Marie Curie was one of the most significant researchers of ionizing radiation and its effects.
Maria Salomea Skłodowska-Curie[a] (Polish: [ˈmarja salɔˈmɛa skwɔˈdɔfska kʲiˈri] ; née Skłodowska; 7 November 1867 – 4 July 1934), known simply as Marie Curie (/ˈkjʊəri/ KURE-ee, French: [maʁi kyʁi]), was a Polish and naturalised-French physicist and chemist who conducted pioneering research on radioactivity. She was the first woman to win a Nobel Prize, the first person to win a Nobel Prize twice, and the only person to win a Nobel Prize in two scientific fields. Her husband, Pierre Curie, was a co-winner of her first Nobel Prize, making them the first-ever married couple to win the Nobel Prize and launching the Curie family legacy of five Nobel Prizes. She was, in 1906, the first woman to become a professor at the University of Paris.

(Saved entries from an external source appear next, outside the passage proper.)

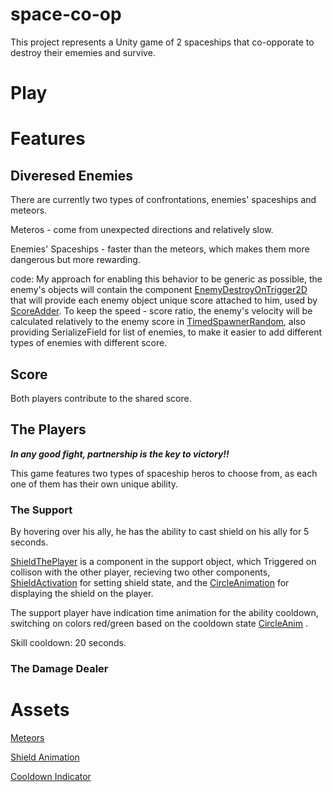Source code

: # space-co-op
This project represents a Unity game of 2 spaceships that co-opporate to destroy their ememies and survive.

# Play

# Features
## Diveresed Enemies
There are currently two types of confrontations, enemies' spaceships and meteors.

Meteros - come from unexpected directions and relatively slow.

Enemies' Spaceships - faster than the meteors, which makes them more dangerous but more rewarding.

code:
My approach for enabling this behavior to be generic as possible, the enemy's objects will contain the component [EnemyDestroyOnTrigger2D](Assets/Scripts/3-collisions/EnemyDestroyOnTrigger2D.cs) that will provide each enemy object unique score attached to him, used by [ScoreAdder](Assets/Scripts/3-collisions/ScoreAdder.cs).
To keep the speed - score ratio, the enemy's velocity will be calculated relatively to the enemy score in [TimedSpawnerRandom](Assets/Scripts/2-spawners/TimedSpawnerRandom.cs), also providing SerializeField for list of enemies, to make it easier to add different types of enemies with different score.

## Score
Both players contribute to the shared score.

## The Players
***In any good fight, partnership is the key to victory!!***

This game features two types of spaceship heros to choose from, as each one of them has their own unique ability.



### The Support
By hovering over his ally, he has the ability to cast shield on his ally for 5 seconds.

[ShieldThePlayer](Assets/Scripts/3-collisions/ShieldThePlayer.cs) is a component in the support object, which Triggered on collison with the other player, recieving two other components, [ShieldActivation](Assets/Scripts/3-collisions/shieldActivation.cs) for setting shield state, and the [CircleAnimation](Assets/IrregularCircleUI/Scripts/CircleAnimation.cs) for displaying the shield on the player.

The support player have indication time animation for the ability cooldown, switching on colors red/green based on the cooldown state [CircleAnim](https://github.com/barakdf/space-co-op/blob/cee9295eaaf48a1fc725319ca9c23af8ba3a458e/Assets/ProudLlama/Circle%20Generator/Demo/CircleAnim.cs) . 

Skill cooldown: 20 seconds.

### The Damage Dealer



# Assets
[Meteors](https://assetstore.unity.com/packages/2d/gui/icons/hand-painted-icons-102396)

[Shield Animation](https://assetstore.unity.com/packages/tools/gui/irregular-circle-ui-animation-163132)

[Cooldown Indicator](https://assetstore.unity.com/packages/tools/gui/circle-generator-213175)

She was born in Warsaw, in what was then the Kingdom of Poland, part of the Russian Empire. She studied at Warsaw's clandestine Flying University and began her practical scientific training in Warsaw. In 1891, aged 24, she followed her elder sister Bronisława to study in Paris, where she earned her higher degrees and conducted her subsequent scientific work. In 1895 she married the French physicist Pierre Curie, and she shared the 1903 Nobel Prize in Physics with him and with the physicist Henri Becquerel for their pioneering work developing the theory of "radioactivity"—a term she coined. In 1906 Pierre Curie died in a Paris street accident. Marie won the 1911 Nobel Prize in Chemistry for her discovery of the elements polonium and radium, using techniques she invented for isolating radioactive isotopes. Under her direction, the world's first studies were conducted into the treatment of neoplasms by the use of radioactive isotopes. She founded the Curie Institute in Paris in 1920, and the Curie Institute in Warsaw in 1932; both remain major medical research centres. During World War I she developed mobile radiography units to provide X-ray services to field hospitals. (Full article...)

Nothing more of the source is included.